For those historical societies that hold regular meetings and special presentations, there’s always the challenge of finding speakers that are articulate, prepared, and handle subjects that appeal to most of your regular member attendees. Filling the schedule can be a really difficult and stressful task for the board member responsible for “booking talent.”
My own Upper Milford Historical Society learned recently that perhaps the most interesting and engaging meetings can occur simply by inviting members of the neighborhood and society to talk about what it was like growing up, going to school, working, buying, and restoring a house, and more in our own hometown. We did just that, and were quite entertained as several people told incredible stories that got the entire audience involved. Some of the stories told became richer when members of the audience joined in, filling in the blanks and giving a deeper understanding of how life was lived in decades past. The first such meeting of this kind was so popular that it ran close to 2.5 hours, much longer than had been typical. Everyone in the room was engaged and attentive, and the comments we’ve received over a month later have been glowing. Yes, we’re prepping to do it again at the next meeting.

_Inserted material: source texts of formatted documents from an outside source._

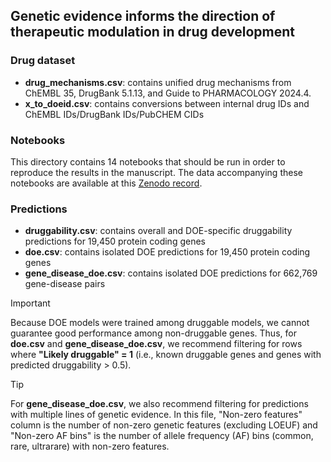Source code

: ## Genetic evidence informs the direction of therapeutic modulation in drug development

### Drug dataset
* **drug_mechanisms.csv**: contains unified drug mechanisms from ChEMBL 35, DrugBank 5.1.13, and Guide to PHARMACOLOGY 2024.4.
* **x_to_doeid.csv**: contains conversions between internal drug IDs and ChEMBL IDs/DrugBank IDs/PubCHEM CIDs

### Notebooks
This directory contains 14 notebooks that should be run in order to reproduce the results in the manuscript. The data accompanying these notebooks are available at this [Zenodo record](http://doi.org/10.5281/zenodo.15001636).

### Predictions
* **druggability.csv**: contains overall and DOE-specific druggability predictions for 19,450 protein coding genes
* **doe.csv**: contains isolated DOE predictions for 19,450 protein coding genes
* **gene_disease_doe.csv**: contains isolated DOE predictions for 662,769 gene-disease pairs

> [!IMPORTANT]
> Because DOE models were trained among druggable models, we cannot guarantee good performance among non-druggable genes. Thus, for **doe.csv** and **gene_disease_doe.csv**, we recommend filtering for rows where **"Likely druggable" = 1** (i.e., known druggable genes and genes with predicted druggability > 0.5). 

> [!TIP]
> For **gene_disease_doe.csv**, we also recommend filtering for predictions with multiple lines of genetic evidence. In this file, "Non-zero features" column is the number of non-zero genetic features (excluding LOEUF) and "Non-zero AF bins" is the number of allele frequency (AF) bins (common, rare, ultrarare) with non-zero features.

In preparation for these types of meetings, I strongly suggest that you bring together the planned presenters for a rehearsal, going over the subjects to cover and the timing of how the event should go. Expect things to change when the presentations start, so let that spontaneity happen because that’s part of how to keep the excitement going. You may be surprised at what audience members have to contribute! Don’t try to cram too many presenters and subjects into a single night’s session. You don’t want to cut anyone off just because you’ve got too much to cover.
Let me know if your historical society found a winning formula for your membership meetings. I’d be happy to share your successes and failures in future blog posts.